🤖 AI Summary
Addressing challenges in nanoscale wafer defect detection for integrated circuit manufacturing—including complex backgrounds, diverse defect textures, severe label scarcity, and poor model transferability—this paper proposes a lightweight few-shot learning framework for high-accuracy defect classification and pixel-level segmentation. The core contribution is the first semiconductor-domain-adaptive CLIP architecture, incorporating domain-knowledge-informed text prompts, background suppression mechanisms, and vision-language alignment strategies. Additionally, we design a text-guided feature engineering module and a few-shot segmentation fine-tuning framework. Evaluated under extreme label scarcity (1–5 annotated samples per class), our method achieves a 23.6% improvement in classification accuracy and a segmentation mIoU of 78.4%, substantially outperforming existing few-shot approaches. It significantly reduces annotation overhead while enhancing cross-scene generalization capability.
📝 Abstract
In the field of integrated circuit manufacturing, the detection and classification of nanoscale wafer defects are critical for subsequent root cause analysis and yield enhancement. The complex background patterns observed in scanning electron microscope (SEM) images and the diverse textures of the defects pose significant challenges.
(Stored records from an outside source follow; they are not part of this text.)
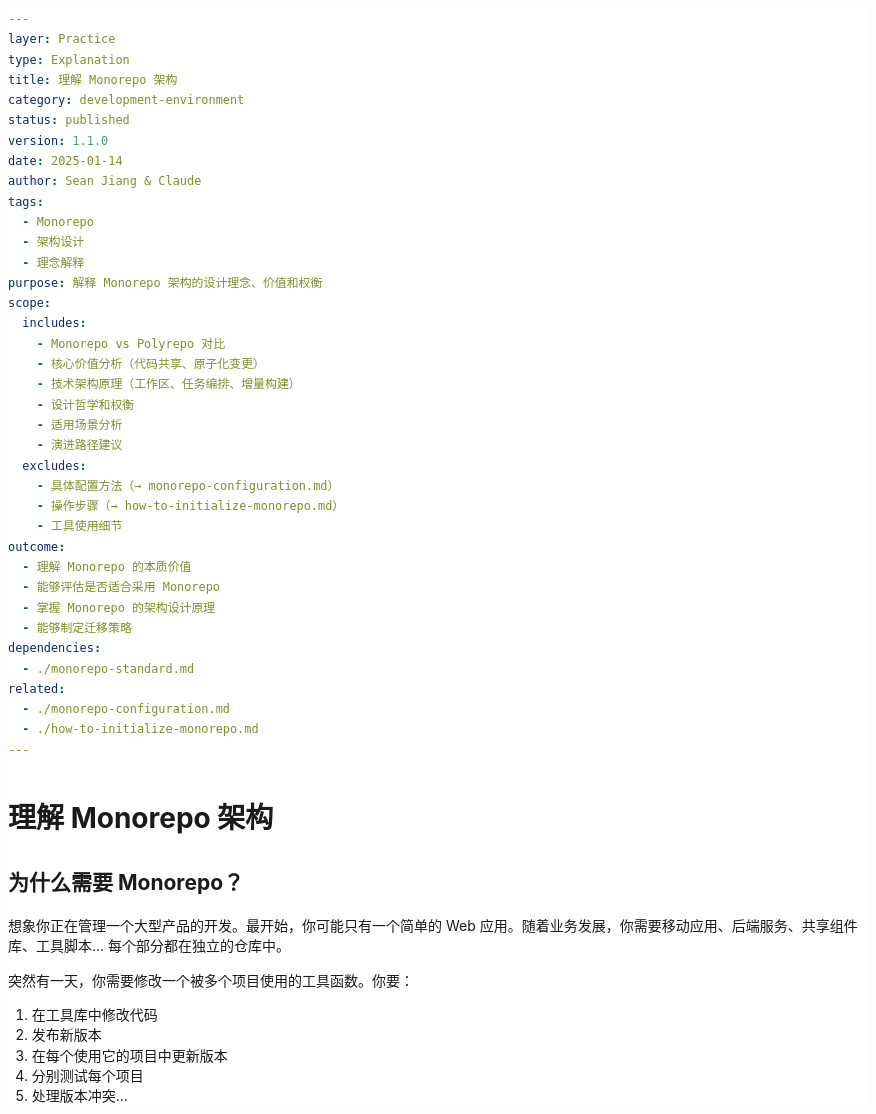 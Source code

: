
 ```yaml
---
layer: Practice
type: Explanation
title: 理解 Monorepo 架构
category: development-environment
status: published
version: 1.1.0
date: 2025-01-14
author: Sean Jiang & Claude
tags:
  - Monorepo
  - 架构设计
  - 理念解释
purpose: 解释 Monorepo 架构的设计理念、价值和权衡
scope:
  includes:
    - Monorepo vs Polyrepo 对比
    - 核心价值分析（代码共享、原子化变更）
    - 技术架构原理（工作区、任务编排、增量构建）
    - 设计哲学和权衡
    - 适用场景分析
    - 演进路径建议
  excludes:
    - 具体配置方法（→ monorepo-configuration.md）
    - 操作步骤（→ how-to-initialize-monorepo.md）
    - 工具使用细节
outcome:
  - 理解 Monorepo 的本质价值
  - 能够评估是否适合采用 Monorepo
  - 掌握 Monorepo 的架构设计原理
  - 能够制定迁移策略
dependencies:
  - ./monorepo-standard.md
related:
  - ./monorepo-configuration.md
  - ./how-to-initialize-monorepo.md
---
```


# 理解 Monorepo 架构

## 为什么需要 Monorepo？

想象你正在管理一个大型产品的开发。最开始，你可能只有一个简单的 Web 应用。随着业务发展，你需要移动应用、后端服务、共享组件库、工具脚本... 每个部分都在独立的仓库中。

突然有一天，你需要修改一个被多个项目使用的工具函数。你要：
1. 在工具库中修改代码
2. 发布新版本
3. 在每个使用它的项目中更新版本
4. 分别测试每个项目
5. 处理版本冲突...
Traditional methods usually suffer from insufficient data, labels, and poor transferability. In this paper, we propose a novel few-shot learning approach, SEM-CLIP, for accurate defect classification and segmentation. SEM-CLIP customizes the Contrastive Language-Image Pretraining (CLIP) model to better focus on defect areas and minimize background distractions, thereby enhancing segmentation accuracy. We employ text prompts enriched with domain knowledge as prior information to assist in precise analysis. Additionally, our approach incorporates feature engineering with textual guidance to categorize defects more effectively. SEM-CLIP requires little annotated data, substantially reducing labor demands in the semiconductor industry. Extensive experimental validation demonstrates that our model achieves impressive classification and segmentation results under few-shot learning scenarios.